KafkaProducer<String, String> producer = new KafkaProducer<>(props);
producer.initTransactions();

ConsumerRecords<String, String> records = consumer.poll(Duration.ofMillis(500));
try {
    producer.beginTransaction();
    for (ConsumerRecord<String, String> record : records) {
        String enriched = enrich(record.value());
        producer.send(new ProducerRecord<>("orders-enriched", record.key(), enriched));
    }
    Map<TopicPartition, OffsetAndMetadata> offsets = currentOffsets(records);
    producer.sendOffsetsToTransaction(offsets, consumer.groupMetadata());
    producer.commitTransaction();
} catch (Exception e) {
    producer.abortTransaction();
}

The idempotent producer has been the default in Apache Kafka since version 3.0 whenever acks is not explicitly set (it defaults to acks=all with idempotence on). Exactly-once transactions go further, requiring an explicit transactional.id and read_committed consumers, and only apply to Kafka-to-Kafka pipelines, not to arbitrary external side effects like calling a REST API.

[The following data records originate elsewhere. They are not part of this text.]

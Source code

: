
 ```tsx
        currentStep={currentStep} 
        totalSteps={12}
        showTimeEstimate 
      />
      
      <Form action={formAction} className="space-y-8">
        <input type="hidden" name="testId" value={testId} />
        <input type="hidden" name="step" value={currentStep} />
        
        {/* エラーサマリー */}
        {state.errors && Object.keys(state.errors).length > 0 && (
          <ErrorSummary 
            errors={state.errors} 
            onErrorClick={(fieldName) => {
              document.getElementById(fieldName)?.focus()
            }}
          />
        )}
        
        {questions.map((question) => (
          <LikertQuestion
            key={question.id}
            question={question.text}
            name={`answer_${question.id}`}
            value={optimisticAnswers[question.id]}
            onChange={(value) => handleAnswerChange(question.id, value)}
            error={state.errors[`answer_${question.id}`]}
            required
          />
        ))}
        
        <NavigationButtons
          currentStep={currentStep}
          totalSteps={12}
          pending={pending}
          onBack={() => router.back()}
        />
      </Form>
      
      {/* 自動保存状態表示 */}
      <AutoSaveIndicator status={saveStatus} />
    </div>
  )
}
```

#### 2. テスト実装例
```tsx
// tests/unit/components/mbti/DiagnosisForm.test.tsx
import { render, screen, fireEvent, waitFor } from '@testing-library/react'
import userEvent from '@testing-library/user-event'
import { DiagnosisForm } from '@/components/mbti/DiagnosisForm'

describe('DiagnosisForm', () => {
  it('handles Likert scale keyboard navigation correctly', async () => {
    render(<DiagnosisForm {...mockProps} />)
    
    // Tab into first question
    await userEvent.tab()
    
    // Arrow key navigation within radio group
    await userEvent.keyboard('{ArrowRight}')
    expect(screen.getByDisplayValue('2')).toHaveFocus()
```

  • At-most-once risks losing data but never duplicates it.
  • At-least-once, Kafka's default posture, risks duplicates but never silently loses data.
  • Exactly-once semantics guarantee each record is processed once, even across failures.
  • The idempotent producer removes duplicate writes caused by producer-side retries.
  • Kafka transactions atomically commit both produced output and consumed input offsets.
  • isolation.level=read_committed ensures consumers never see aborted or partial transactions.
  • EOS as implemented by Kafka transactions applies to Kafka-to-Kafka pipelines, not external systems.